- **Work item**:
The full data, repeated exactly, is the only answer needed.
--- START ---
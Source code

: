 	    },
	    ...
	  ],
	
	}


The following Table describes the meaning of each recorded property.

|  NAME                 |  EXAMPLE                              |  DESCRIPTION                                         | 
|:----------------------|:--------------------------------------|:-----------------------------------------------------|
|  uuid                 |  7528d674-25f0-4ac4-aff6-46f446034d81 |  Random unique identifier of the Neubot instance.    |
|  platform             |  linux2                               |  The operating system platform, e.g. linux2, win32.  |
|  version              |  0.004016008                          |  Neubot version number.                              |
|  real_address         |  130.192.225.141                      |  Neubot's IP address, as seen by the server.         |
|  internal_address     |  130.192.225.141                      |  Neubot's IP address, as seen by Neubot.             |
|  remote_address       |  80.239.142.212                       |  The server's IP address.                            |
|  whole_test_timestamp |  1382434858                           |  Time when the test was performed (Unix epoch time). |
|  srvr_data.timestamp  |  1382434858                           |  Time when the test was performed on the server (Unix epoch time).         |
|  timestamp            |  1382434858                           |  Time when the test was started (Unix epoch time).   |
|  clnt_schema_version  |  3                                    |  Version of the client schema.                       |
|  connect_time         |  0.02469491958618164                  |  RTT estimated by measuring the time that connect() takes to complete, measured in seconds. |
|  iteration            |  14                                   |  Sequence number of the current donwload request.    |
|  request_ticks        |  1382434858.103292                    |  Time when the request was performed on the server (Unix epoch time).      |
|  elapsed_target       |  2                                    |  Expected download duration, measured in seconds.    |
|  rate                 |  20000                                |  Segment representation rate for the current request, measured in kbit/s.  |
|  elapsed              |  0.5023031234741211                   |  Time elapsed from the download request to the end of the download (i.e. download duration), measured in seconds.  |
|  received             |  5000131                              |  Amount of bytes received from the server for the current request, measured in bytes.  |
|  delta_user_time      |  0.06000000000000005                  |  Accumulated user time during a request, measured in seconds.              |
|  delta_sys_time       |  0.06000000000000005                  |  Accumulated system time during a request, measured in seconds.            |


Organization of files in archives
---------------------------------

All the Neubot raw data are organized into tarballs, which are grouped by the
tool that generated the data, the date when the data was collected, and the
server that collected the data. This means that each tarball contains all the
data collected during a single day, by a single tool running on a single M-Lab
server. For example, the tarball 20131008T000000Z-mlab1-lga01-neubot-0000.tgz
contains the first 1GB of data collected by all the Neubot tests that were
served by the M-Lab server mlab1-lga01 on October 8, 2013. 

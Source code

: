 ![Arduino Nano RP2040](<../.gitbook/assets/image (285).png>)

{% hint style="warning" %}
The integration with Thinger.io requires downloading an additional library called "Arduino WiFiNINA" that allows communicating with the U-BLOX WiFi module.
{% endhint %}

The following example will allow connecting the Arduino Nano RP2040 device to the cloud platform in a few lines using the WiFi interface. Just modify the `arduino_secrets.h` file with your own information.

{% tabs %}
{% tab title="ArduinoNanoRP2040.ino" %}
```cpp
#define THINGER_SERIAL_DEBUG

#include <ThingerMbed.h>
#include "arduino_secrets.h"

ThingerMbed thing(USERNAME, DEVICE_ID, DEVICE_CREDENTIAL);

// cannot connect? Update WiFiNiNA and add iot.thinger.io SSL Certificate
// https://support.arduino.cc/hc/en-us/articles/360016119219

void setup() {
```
--- END ---
- **Exercise response**:
Source code

: 	    },
	    ...
	  ],
	
	}


The following Table describes the meaning of each recorded property.

|  NAME                 |  EXAMPLE                              |  DESCRIPTION                                         | 
|:----------------------|:--------------------------------------|:-----------------------------------------------------|
|  uuid                 |  7528d674-25f0-4ac4-aff6-46f446034d81 |  Random unique identifier of the Neubot instance.    |
|  platform             |  linux2                               |  The operating system platform, e.g. linux2, win32.  |
|  version              |  0.004016008                          |  Neubot version number.                              |
|  real_address         |  130.192.225.141                      |  Neubot's IP address, as seen by the server.         |
|  internal_address     |  130.192.225.141                      |  Neubot's IP address, as seen by Neubot.             |
|  remote_address       |  80.239.142.212                       |  The server's IP address.                            |
|  whole_test_timestamp |  1382434858                           |  Time when the test was performed (Unix epoch time). |
|  srvr_data.timestamp  |  1382434858                           |  Time when the test was performed on the server (Unix epoch time).         |
|  timestamp            |  1382434858                           |  Time when the test was started (Unix epoch time).   |
|  clnt_schema_version  |  3                                    |  Version of the client schema.                       |
|  connect_time         |  0.02469491958618164                  |  RTT estimated by measuring the time that connect() takes to complete, measured in seconds. |
|  iteration            |  14                                   |  Sequence number of the current donwload request.    |
|  request_ticks        |  1382434858.103292                    |  Time when the request was performed on the server (Unix epoch time).      |
|  elapsed_target       |  2                                    |  Expected download duration, measured in seconds.    |
|  rate                 |  20000                                |  Segment representation rate for the current request, measured in kbit/s.  |
|  elapsed              |  0.5023031234741211                   |  Time elapsed from the download request to the end of the download (i.e. download duration), measured in seconds.  |
|  received             |  5000131                              |  Amount of bytes received from the server for the current request, measured in bytes.  |
|  delta_user_time      |  0.06000000000000005                  |  Accumulated user time during a request, measured in seconds.              |
|  delta_sys_time       |  0.06000000000000005                  |  Accumulated system time during a request, measured in seconds.            |


Organization of files in archives
---------------------------------

All the Neubot raw data are organized into tarballs, which are grouped by the
tool that generated the data, the date when the data was collected, and the
server that collected the data. This means that each tarball contains all the
data collected during a single day, by a single tool running on a single M-Lab
server. For example, the tarball 20131008T000000Z-mlab1-lga01-neubot-0000.tgz
contains the first 1GB of data collected by all the Neubot tests that were
served by the M-Lab server mlab1-lga01 on October 8, 2013. 

Source code

: ![Arduino Nano RP2040](<../.gitbook/assets/image (285).png>)

{% hint style="warning" %}
The integration with Thinger.io requires downloading an additional library called "Arduino WiFiNINA" that allows communicating with the U-BLOX WiFi module.
{% endhint %}

The following example will allow connecting the Arduino Nano RP2040 device to the cloud platform in a few lines using the WiFi interface. Just modify the `arduino_secrets.h` file with your own information.

{% tabs %}
{% tab title="ArduinoNanoRP2040.ino" %}
```cpp
#define THINGER_SERIAL_DEBUG

#include <ThingerMbed.h>
#include "arduino_secrets.h"

ThingerMbed thing(USERNAME, DEVICE_ID, DEVICE_CREDENTIAL);

// cannot connect? Update WiFiNiNA and add iot.thinger.io SSL Certificate
// https://support.arduino.cc/hc/en-us/articles/360016119219

void setup() {
```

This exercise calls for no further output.